Die CSU muss endlich lernen, sich den Anforderungen einer modernen, offenen Gesellschaft in einer globalisierten Welt zu stellen, und darf nicht die Bekämpfung von Freiheit und Bürgerrechten zum Programm erklären.
Wir haben ganz konkrete Vorstellungen von einer aktiven Sicherheitspolitik. Es gibt nämlich eine ganze Reihe von Maßnahmen, die ergriffen werden können, ohne dass man die grundlegenden Prinzipien des Rechtsstaats verletzen muss. Vielleicht sollten Sie sich darüber einmal Gedanken machen.
Es ist erstens dringend geboten, Täterprofile zu erstellen. Was kennzeichnet die Täter? Welche Rückschlüsse lassen sich dabei auf andere mögliche Täter ziehen? Gerade hier in Bayern kann auf ein Füllhorn von Daten zurückgegriffen werden, die nur ausgewertet und vernetzt werden müssen. Hierbei ist auch eine länderübergreifende Zusammenarbeit nötig. Ich glaube, diese hat in den letzten Jahren nicht in dem Ausmaß stattgefunden, wie es sinnvoll gewesen wäre.
Zweitens müssen die über die Welt verteilten Netzwerke erfasst und ihre Verbindungen gekappt werden. Man gestatte mir jedoch den Zweifel, ob das gerade mit einer im weltweiten Vergleich kleinen Behörde wie unserem Bayerischen Verfassungsschutz, der zudem als politisches Kampfinstrument missbraucht wird, gelingen wird.
Die Aufgaben stellen sich in der Terrorbekämpfung völlig neu. Die Struktur des Verfassungsschutzes muss überarbeitet werden, damit er wirkungsvolle Arbeit leisten kann. Wir müssen uns fragen: Wie effizient arbeitet er? Und wie sieht die Zusammenarbeit mit den Strafverfolgungsbehörden aus?
Wir brauchen drittens eine demokratisch kontrollierte europäische Polizei mit allgemein akzeptierten europäischen Rechtsnormen. Für uns ist es nicht akzeptabel, dass sich Europol durch ein Immunitätsprotokoll einer demokratischen Kontrolle entzieht.
Besondere Bedeutung kommt viertens anderen Diensten auf Bundesebene zu, deren Aufgaben und damit Organisationsstrukturen unter Berücksichtigung der Aufgaben des BKA jedoch unbedingt neu definiert werden müssen.
Fünftens gibt uns § 129 b StGB die Möglichkeit, gewaltbereite, extremistische Mitglieder terroristischer Gruppierungen, die sich in Deutschland aufhalten, besser zu verfolgen. Wir lehnen jedoch eine Verfolgung allein aufgrund der Gesinnung ab.

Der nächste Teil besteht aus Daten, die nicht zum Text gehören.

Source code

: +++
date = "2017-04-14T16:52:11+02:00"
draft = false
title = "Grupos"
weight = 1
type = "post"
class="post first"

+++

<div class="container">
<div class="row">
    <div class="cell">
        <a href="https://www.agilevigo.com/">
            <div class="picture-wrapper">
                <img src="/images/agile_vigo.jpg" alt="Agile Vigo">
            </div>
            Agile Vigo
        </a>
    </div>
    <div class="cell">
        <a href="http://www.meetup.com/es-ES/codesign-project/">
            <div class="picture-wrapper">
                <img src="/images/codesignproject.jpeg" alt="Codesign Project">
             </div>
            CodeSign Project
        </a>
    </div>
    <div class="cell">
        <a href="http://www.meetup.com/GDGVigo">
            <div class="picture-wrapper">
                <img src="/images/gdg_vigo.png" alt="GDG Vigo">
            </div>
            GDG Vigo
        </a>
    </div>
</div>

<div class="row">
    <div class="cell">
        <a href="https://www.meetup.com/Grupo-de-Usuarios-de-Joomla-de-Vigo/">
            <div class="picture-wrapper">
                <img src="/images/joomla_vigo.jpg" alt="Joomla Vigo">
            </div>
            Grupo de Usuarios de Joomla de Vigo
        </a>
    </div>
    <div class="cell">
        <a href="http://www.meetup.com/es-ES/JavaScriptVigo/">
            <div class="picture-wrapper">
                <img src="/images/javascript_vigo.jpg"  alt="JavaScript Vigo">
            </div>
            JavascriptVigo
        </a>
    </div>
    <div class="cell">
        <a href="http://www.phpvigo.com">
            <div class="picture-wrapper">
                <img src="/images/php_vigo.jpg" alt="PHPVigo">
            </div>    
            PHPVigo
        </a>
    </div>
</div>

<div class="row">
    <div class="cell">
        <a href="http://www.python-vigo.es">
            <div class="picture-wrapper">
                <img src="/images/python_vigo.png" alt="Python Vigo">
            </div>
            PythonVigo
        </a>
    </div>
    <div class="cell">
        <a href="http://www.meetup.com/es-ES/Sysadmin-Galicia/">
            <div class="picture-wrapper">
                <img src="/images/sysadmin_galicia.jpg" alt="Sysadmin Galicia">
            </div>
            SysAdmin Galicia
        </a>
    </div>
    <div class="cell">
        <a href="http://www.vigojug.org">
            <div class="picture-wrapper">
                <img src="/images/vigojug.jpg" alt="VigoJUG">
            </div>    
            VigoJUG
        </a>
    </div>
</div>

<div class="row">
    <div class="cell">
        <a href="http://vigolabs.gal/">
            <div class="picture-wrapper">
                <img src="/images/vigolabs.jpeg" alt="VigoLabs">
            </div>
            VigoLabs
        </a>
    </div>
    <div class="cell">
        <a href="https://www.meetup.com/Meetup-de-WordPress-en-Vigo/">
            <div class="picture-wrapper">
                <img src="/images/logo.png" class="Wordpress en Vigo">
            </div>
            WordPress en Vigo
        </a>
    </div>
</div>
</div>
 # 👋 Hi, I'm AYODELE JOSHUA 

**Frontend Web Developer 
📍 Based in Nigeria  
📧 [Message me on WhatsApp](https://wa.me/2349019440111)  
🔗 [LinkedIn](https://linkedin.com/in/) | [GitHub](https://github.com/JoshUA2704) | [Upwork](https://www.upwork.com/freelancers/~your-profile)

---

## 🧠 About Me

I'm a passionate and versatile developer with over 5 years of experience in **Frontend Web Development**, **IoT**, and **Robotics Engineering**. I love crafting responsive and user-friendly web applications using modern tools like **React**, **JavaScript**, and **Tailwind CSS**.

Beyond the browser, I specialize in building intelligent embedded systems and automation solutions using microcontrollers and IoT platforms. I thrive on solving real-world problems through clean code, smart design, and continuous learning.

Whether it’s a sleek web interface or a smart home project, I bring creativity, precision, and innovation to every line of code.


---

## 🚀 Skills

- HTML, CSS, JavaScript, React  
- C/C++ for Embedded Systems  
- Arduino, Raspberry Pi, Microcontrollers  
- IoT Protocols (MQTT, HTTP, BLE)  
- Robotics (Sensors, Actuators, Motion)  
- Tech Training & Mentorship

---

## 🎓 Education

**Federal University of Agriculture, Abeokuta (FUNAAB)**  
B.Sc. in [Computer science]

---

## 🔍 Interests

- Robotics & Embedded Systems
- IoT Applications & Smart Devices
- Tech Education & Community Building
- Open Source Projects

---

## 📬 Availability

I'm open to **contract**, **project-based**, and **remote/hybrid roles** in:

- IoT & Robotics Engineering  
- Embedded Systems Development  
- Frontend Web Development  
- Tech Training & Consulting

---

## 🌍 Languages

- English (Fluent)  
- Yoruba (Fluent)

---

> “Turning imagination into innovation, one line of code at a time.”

Sechstens. Gewaltbereite Extremisten sollen sich nicht unter dem Deckmantel der Religion betätigen können, weshalb das Religionsprivileg abgeschafft werden muss.
Siebtens sind die bereits in Durchführung begriffenen verschärften Sicherheitschecks eigentlich selbstverständlich und dürfen gar nicht mehr erwähnt werden. Aber nachdem Sie hier einzelne Maßnahmen vorgestellt haben, gehe ich noch darauf ein.
Wir müssen uns bei diesen verschärften Sicherheitschecks natürlich auch klar darüber sein, dass in einer hochtechnisierten Welt viele empfindliche Stellen für weitere Attentate denkbar sind. Diese Sicherheitschecks sind nur so weit möglich, wie sie das öffentliche Leben nicht zum Erliegen bringen.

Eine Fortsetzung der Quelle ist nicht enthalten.